* _GOAL OF THE EXERCISE_
Without the pictures, can you quote each line below exactly?

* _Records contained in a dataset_
——————
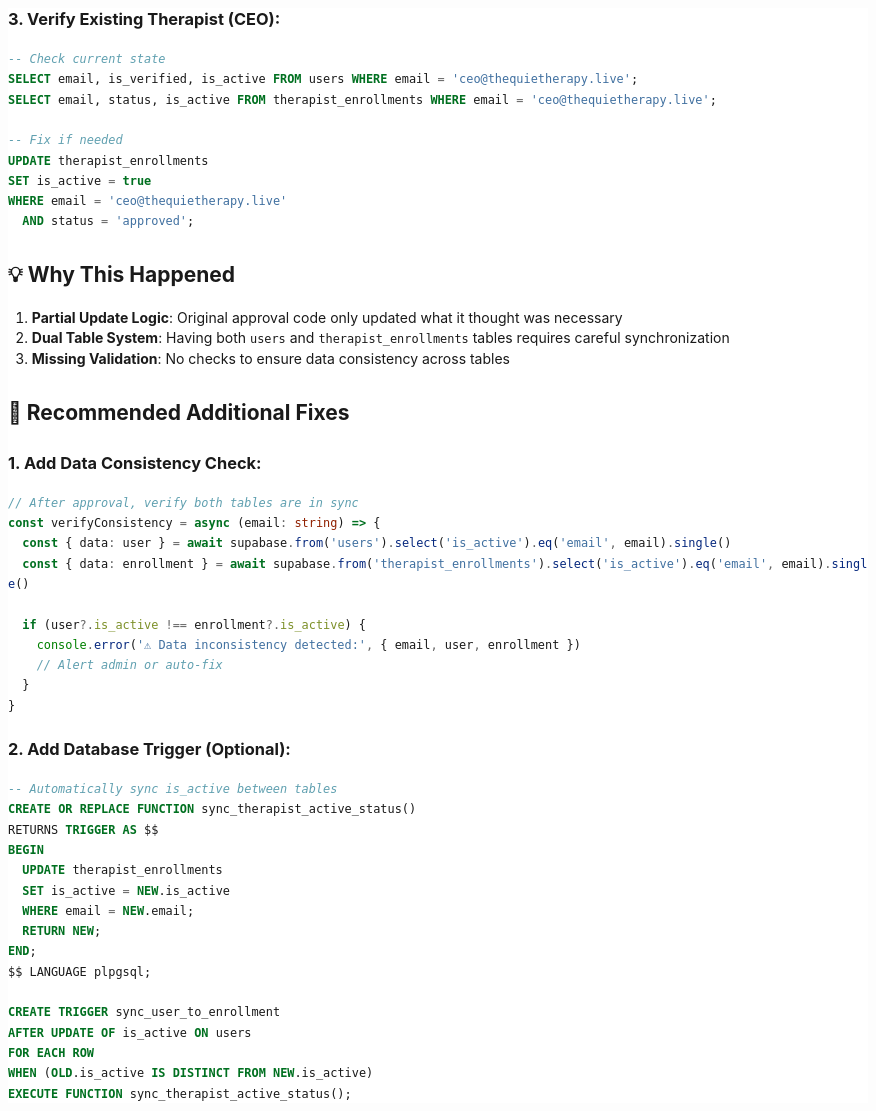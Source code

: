 ### **3. Verify Existing Therapist (CEO):**
```sql
-- Check current state
SELECT email, is_verified, is_active FROM users WHERE email = 'ceo@thequietherapy.live';
SELECT email, status, is_active FROM therapist_enrollments WHERE email = 'ceo@thequietherapy.live';

-- Fix if needed
UPDATE therapist_enrollments 
SET is_active = true 
WHERE email = 'ceo@thequietherapy.live' 
  AND status = 'approved';
```

## **💡 Why This Happened**

1. **Partial Update Logic**: Original approval code only updated what it thought was necessary
2. **Dual Table System**: Having both `users` and `therapist_enrollments` tables requires careful synchronization
3. **Missing Validation**: No checks to ensure data consistency across tables

## **🔧 Recommended Additional Fixes**

### **1. Add Data Consistency Check:**
```typescript
// After approval, verify both tables are in sync
const verifyConsistency = async (email: string) => {
  const { data: user } = await supabase.from('users').select('is_active').eq('email', email).single()
  const { data: enrollment } = await supabase.from('therapist_enrollments').select('is_active').eq('email', email).single()
  
  if (user?.is_active !== enrollment?.is_active) {
    console.error('⚠️ Data inconsistency detected:', { email, user, enrollment })
    // Alert admin or auto-fix
  }
}
```

### **2. Add Database Trigger (Optional):**
```sql
-- Automatically sync is_active between tables
CREATE OR REPLACE FUNCTION sync_therapist_active_status()
RETURNS TRIGGER AS $$
BEGIN
  UPDATE therapist_enrollments 
  SET is_active = NEW.is_active 
  WHERE email = NEW.email;
  RETURN NEW;
END;
$$ LANGUAGE plpgsql;

CREATE TRIGGER sync_user_to_enrollment
AFTER UPDATE OF is_active ON users
FOR EACH ROW
WHEN (OLD.is_active IS DISTINCT FROM NEW.is_active)
EXECUTE FUNCTION sync_therapist_active_status();
```
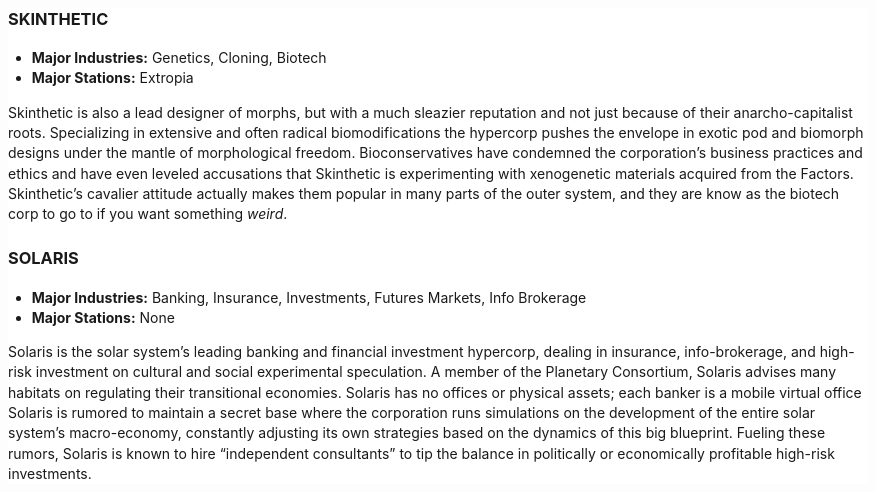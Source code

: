 


### SKINTHETIC

<div class="stat-list">

- **Major Industries:** Genetics, Cloning, Biotech
- **Major Stations:** Extropia

</div>

Skinthetic is also a lead designer of morphs, but with
a much sleazier reputation and not just because of
their anarcho-capitalist roots. Specializing in 
extensive and often radical biomodifications the 
hypercorp pushes the envelope in exotic pod and biomorph
designs under the mantle of morphological freedom.
Bioconservatives have condemned the corporation’s
business practices and ethics and have even leveled
accusations that Skinthetic is experimenting with
xenogenetic materials acquired from the Factors.
Skinthetic’s cavalier attitude actually makes them
popular in many parts of the outer system, and they
are know as the biotech corp to go to if you want
something *weird*.




### SOLARIS

<div class="stat-list">

- **Major Industries:** Banking, Insurance, Investments, Futures Markets, Info Brokerage
- **Major Stations:** None

</div>

Solaris is the solar system’s leading banking and
financial investment hypercorp, dealing in insurance,
info-brokerage, and high-risk investment on cultural
and social experimental speculation. A member of the
Planetary Consortium, Solaris advises many habitats
on regulating their transitional economies. Solaris has
no offices or physical assets; each banker is a mobile
virtual office Solaris is rumored to maintain a secret
base where the corporation runs simulations on the
development of the entire solar system’s macro-economy,
constantly adjusting its own strategies based
on the dynamics of this big blueprint. Fueling these
rumors, Solaris is known to hire “independent consultants”
to tip the balance in politically or economically
profitable high-risk investments.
——————
* _SOLUTION TO THE PROBLEM_
Source code

: ### **3. Verify Existing Therapist (CEO):**
```sql
-- Check current state
SELECT email, is_verified, is_active FROM users WHERE email = 'ceo@thequietherapy.live';
SELECT email, status, is_active FROM therapist_enrollments WHERE email = 'ceo@thequietherapy.live';

-- Fix if needed
UPDATE therapist_enrollments 
SET is_active = true 
WHERE email = 'ceo@thequietherapy.live' 
  AND status = 'approved';
```

## **💡 Why This Happened**

1. **Partial Update Logic**: Original approval code only updated what it thought was necessary
2. **Dual Table System**: Having both `users` and `therapist_enrollments` tables requires careful synchronization
3. **Missing Validation**: No checks to ensure data consistency across tables

## **🔧 Recommended Additional Fixes**

### **1. Add Data Consistency Check:**
```typescript
// After approval, verify both tables are in sync
const verifyConsistency = async (email: string) => {
  const { data: user } = await supabase.from('users').select('is_active').eq('email', email).single()
  const { data: enrollment } = await supabase.from('therapist_enrollments').select('is_active').eq('email', email).single()
  
  if (user?.is_active !== enrollment?.is_active) {
    console.error('⚠️ Data inconsistency detected:', { email, user, enrollment })
    // Alert admin or auto-fix
  }
}
```

### **2. Add Database Trigger (Optional):**
```sql
-- Automatically sync is_active between tables
CREATE OR REPLACE FUNCTION sync_therapist_active_status()
RETURNS TRIGGER AS $$
BEGIN
  UPDATE therapist_enrollments 
  SET is_active = NEW.is_active 
  WHERE email = NEW.email;
  RETURN NEW;
END;
$$ LANGUAGE plpgsql;

CREATE TRIGGER sync_user_to_enrollment
AFTER UPDATE OF is_active ON users
FOR EACH ROW
WHEN (OLD.is_active IS DISTINCT FROM NEW.is_active)
EXECUTE FUNCTION sync_therapist_active_status();
```
Source code

: 


### SKINTHETIC

<div class="stat-list">

- **Major Industries:** Genetics, Cloning, Biotech
- **Major Stations:** Extropia

</div>

Skinthetic is also a lead designer of morphs, but with
a much sleazier reputation and not just because of
their anarcho-capitalist roots. Specializing in 
extensive and often radical biomodifications the 
hypercorp pushes the envelope in exotic pod and biomorph
designs under the mantle of morphological freedom.
Bioconservatives have condemned the corporation’s
business practices and ethics and have even leveled
accusations that Skinthetic is experimenting with
xenogenetic materials acquired from the Factors.
Skinthetic’s cavalier attitude actually makes them
popular in many parts of the outer system, and they
are know as the biotech corp to go to if you want
something *weird*.




### SOLARIS

<div class="stat-list">

- **Major Industries:** Banking, Insurance, Investments, Futures Markets, Info Brokerage
- **Major Stations:** None

</div>

Solaris is the solar system’s leading banking and
financial investment hypercorp, dealing in insurance,
info-brokerage, and high-risk investment on cultural
and social experimental speculation. A member of the
Planetary Consortium, Solaris advises many habitats
on regulating their transitional economies. Solaris has
no offices or physical assets; each banker is a mobile
virtual office Solaris is rumored to maintain a secret
base where the corporation runs simulations on the
development of the entire solar system’s macro-economy,
constantly adjusting its own strategies based
on the dynamics of this big blueprint. Fueling these
rumors, Solaris is known to hire “independent consultants”
to tip the balance in politically or economically
profitable high-risk investments.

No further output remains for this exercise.